◆ **TASK TO COMPLETE**: Where does "Royal" appear in the data? Return each line that holds it.

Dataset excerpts
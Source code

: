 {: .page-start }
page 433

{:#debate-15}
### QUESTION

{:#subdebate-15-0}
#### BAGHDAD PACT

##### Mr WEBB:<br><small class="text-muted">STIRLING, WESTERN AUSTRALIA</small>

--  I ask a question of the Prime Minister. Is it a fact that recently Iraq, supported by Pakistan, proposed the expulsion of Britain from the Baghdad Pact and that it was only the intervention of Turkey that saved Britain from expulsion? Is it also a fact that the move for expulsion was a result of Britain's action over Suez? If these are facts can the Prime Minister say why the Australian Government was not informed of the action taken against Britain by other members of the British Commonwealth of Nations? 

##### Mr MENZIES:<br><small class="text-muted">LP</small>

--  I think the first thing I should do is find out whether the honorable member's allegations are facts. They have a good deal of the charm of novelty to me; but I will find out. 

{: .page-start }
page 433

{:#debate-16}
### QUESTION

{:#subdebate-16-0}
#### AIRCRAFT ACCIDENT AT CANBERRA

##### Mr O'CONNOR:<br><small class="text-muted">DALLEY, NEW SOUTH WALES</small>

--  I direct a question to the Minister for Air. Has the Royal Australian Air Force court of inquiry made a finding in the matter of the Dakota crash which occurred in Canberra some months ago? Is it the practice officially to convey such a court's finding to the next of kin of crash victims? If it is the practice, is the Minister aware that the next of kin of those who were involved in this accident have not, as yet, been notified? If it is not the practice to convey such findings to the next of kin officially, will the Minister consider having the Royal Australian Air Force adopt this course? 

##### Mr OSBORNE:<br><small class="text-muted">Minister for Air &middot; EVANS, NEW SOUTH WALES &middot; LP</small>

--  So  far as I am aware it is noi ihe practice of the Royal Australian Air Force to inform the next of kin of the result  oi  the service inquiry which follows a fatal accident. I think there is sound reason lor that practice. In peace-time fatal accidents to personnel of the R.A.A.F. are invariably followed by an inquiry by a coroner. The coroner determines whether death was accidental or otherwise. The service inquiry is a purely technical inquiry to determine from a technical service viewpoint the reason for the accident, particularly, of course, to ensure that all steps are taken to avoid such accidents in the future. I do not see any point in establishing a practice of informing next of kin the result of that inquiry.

◆ **YOUR SOLUTION**:
--  I direct a question to the Minister for Air. Has the Royal Australian Air Force court of inquiry made a finding in the matter of the Dakota crash which occurred in Canberra some months ago? Is it the practice officially to convey such a court's finding to the next of kin of crash victims? If it is the practice, is the Minister aware that the next of kin of those who were involved in this accident have not, as yet, been notified? If it is not the practice to convey such findings to the next of kin officially, will the Minister consider having the Royal Australian Air Force adopt this course? 
--  So  far as I am aware it is noi ihe practice of the Royal Australian Air Force to inform the next of kin of the result  oi  the service inquiry which follows a fatal accident. I think there is sound reason lor that practice. In peace-time fatal accidents to personnel of the R.A.A.F. are invariably followed by an inquiry by a coroner. The coroner determines whether death was accidental or otherwise. The service inquiry is a purely technical inquiry to determine from a technical service viewpoint the reason for the accident, particularly, of course, to ensure that all steps are taken to avoid such accidents in the future. I do not see any point in establishing a practice of informing next of kin the result of that inquiry.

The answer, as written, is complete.